Assignment
The first line of the data below and every line after it, through the one with "When a COMPSs", must be transcribed without change.

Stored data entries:
• • •
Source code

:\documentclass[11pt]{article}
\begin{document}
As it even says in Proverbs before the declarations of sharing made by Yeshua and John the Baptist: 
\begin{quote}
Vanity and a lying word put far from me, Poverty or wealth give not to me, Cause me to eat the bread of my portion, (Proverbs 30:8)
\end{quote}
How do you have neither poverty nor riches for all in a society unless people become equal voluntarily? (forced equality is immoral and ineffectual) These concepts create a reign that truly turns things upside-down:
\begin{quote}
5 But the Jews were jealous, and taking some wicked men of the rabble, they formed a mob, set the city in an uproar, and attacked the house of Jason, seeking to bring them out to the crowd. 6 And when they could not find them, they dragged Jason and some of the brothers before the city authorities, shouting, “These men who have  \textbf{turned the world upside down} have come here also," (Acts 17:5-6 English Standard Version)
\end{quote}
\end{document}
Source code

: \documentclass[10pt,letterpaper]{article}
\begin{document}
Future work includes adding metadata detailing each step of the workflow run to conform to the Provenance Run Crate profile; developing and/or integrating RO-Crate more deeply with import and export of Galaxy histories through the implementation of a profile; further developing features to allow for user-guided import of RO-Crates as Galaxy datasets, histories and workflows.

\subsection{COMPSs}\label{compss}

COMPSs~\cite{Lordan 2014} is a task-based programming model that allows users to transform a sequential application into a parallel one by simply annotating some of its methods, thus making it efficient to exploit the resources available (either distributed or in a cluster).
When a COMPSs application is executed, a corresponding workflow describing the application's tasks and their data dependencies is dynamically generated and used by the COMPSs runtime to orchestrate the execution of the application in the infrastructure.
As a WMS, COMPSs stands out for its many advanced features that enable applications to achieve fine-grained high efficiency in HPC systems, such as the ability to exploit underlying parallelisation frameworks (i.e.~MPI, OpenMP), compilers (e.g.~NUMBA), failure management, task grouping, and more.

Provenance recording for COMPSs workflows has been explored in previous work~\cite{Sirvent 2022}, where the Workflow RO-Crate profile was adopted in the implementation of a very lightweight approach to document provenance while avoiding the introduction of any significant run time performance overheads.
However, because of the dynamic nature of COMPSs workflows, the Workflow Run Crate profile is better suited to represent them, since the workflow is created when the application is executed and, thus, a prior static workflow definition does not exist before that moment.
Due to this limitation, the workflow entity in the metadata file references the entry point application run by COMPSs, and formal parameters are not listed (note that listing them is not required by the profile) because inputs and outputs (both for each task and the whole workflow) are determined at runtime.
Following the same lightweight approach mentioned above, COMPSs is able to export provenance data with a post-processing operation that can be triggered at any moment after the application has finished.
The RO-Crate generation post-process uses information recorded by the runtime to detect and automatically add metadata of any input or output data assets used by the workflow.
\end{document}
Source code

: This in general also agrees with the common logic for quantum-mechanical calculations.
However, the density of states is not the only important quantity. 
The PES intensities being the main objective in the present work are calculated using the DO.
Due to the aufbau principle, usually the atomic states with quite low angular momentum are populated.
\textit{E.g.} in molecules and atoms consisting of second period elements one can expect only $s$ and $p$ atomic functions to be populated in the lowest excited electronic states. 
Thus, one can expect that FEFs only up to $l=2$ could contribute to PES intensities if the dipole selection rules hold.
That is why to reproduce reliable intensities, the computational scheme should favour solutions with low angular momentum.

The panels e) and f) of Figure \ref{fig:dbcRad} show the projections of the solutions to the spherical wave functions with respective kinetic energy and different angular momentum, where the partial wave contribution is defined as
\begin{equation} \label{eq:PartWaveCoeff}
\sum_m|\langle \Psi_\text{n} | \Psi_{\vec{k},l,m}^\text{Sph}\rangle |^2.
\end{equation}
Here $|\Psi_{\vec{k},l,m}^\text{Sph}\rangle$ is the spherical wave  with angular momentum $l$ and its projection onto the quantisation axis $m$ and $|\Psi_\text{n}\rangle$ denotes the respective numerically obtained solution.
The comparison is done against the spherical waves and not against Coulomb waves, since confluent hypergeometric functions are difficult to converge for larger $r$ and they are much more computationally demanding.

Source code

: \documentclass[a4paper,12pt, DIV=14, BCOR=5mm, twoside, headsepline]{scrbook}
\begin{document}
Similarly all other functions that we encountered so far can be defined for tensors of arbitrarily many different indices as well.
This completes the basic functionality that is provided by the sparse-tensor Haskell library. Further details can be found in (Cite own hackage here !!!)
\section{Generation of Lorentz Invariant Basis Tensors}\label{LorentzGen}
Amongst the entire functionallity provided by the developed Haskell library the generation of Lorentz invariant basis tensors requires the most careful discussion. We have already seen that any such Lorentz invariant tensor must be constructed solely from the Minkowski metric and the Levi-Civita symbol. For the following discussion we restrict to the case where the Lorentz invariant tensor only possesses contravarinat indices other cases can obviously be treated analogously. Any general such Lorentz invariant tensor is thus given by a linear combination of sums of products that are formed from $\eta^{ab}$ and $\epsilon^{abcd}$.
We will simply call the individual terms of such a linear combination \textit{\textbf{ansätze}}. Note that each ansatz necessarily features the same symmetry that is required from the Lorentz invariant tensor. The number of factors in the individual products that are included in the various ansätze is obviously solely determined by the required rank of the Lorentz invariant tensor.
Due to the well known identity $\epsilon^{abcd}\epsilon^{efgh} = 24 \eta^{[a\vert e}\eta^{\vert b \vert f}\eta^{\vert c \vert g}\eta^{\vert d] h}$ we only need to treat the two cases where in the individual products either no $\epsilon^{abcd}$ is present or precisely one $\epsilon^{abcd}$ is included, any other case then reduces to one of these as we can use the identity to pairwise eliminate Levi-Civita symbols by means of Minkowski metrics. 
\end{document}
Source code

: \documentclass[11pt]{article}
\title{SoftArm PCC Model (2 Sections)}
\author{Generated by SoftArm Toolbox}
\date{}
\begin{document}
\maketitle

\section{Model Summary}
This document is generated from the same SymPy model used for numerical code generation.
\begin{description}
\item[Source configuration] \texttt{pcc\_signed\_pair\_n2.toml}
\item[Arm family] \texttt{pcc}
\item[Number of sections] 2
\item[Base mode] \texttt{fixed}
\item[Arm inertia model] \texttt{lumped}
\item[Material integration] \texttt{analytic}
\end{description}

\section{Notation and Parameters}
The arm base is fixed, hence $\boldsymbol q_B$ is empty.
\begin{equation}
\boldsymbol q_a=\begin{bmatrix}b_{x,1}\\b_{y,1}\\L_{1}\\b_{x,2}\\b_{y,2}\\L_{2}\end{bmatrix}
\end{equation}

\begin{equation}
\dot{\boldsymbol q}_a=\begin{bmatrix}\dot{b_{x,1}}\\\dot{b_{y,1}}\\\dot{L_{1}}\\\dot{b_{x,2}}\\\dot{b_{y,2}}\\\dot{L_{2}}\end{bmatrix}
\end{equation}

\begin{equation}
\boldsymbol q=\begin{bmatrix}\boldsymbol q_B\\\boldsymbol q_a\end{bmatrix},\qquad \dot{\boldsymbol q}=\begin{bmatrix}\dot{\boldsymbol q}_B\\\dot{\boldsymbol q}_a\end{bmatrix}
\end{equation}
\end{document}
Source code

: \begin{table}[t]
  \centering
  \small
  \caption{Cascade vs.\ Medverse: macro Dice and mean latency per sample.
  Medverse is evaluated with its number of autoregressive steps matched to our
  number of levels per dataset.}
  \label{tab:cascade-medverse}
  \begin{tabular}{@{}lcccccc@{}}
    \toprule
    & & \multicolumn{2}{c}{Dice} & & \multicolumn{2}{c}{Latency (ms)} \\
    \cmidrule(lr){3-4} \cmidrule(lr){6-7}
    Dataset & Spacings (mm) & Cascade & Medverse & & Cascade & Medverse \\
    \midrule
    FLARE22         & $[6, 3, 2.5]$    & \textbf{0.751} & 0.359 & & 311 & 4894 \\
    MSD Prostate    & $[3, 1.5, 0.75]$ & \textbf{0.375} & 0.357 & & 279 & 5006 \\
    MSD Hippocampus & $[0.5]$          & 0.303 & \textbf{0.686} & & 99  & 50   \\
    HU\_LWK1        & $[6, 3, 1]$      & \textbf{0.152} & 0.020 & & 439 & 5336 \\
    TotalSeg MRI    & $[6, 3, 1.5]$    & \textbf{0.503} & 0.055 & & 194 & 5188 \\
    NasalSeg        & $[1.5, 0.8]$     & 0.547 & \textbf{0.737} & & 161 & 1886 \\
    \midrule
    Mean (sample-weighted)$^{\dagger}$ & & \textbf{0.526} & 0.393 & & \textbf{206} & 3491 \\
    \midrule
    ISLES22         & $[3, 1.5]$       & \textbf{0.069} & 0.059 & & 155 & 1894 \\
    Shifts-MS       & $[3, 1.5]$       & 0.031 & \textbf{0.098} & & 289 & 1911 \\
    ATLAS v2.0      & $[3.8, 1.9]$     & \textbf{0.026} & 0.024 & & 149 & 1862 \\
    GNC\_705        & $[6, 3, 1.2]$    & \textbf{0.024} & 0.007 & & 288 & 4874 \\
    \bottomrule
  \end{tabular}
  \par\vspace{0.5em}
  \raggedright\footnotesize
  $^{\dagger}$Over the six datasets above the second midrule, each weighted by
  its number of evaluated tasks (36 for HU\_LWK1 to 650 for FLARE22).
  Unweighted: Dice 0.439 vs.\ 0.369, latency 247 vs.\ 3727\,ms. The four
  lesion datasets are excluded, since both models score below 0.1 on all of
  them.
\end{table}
• • •
Response
Source code

:\documentclass[11pt]{article}
\begin{document}
As it even says in Proverbs before the declarations of sharing made by Yeshua and John the Baptist: 
\begin{quote}
Vanity and a lying word put far from me, Poverty or wealth give not to me, Cause me to eat the bread of my portion, (Proverbs 30:8)
\end{quote}
How do you have neither poverty nor riches for all in a society unless people become equal voluntarily? (forced equality is immoral and ineffectual) These concepts create a reign that truly turns things upside-down:
\begin{quote}
5 But the Jews were jealous, and taking some wicked men of the rabble, they formed a mob, set the city in an uproar, and attacked the house of Jason, seeking to bring them out to the crowd. 6 And when they could not find them, they dragged Jason and some of the brothers before the city authorities, shouting, “These men who have  \textbf{turned the world upside down} have come here also," (Acts 17:5-6 English Standard Version)
\end{quote}
\end{document}
Source code

: \documentclass[10pt,letterpaper]{article}
\begin{document}
Future work includes adding metadata detailing each step of the workflow run to conform to the Provenance Run Crate profile; developing and/or integrating RO-Crate more deeply with import and export of Galaxy histories through the implementation of a profile; further developing features to allow for user-guided import of RO-Crates as Galaxy datasets, histories and workflows.

\subsection{COMPSs}\label{compss}

COMPSs~\cite{Lordan 2014} is a task-based programming model that allows users to transform a sequential application into a parallel one by simply annotating some of its methods, thus making it efficient to exploit the resources available (either distributed or in a cluster).
When a COMPSs application is executed, a corresponding workflow describing the application's tasks and their data dependencies is dynamically generated and used by the COMPSs runtime to orchestrate the execution of the application in the infrastructure.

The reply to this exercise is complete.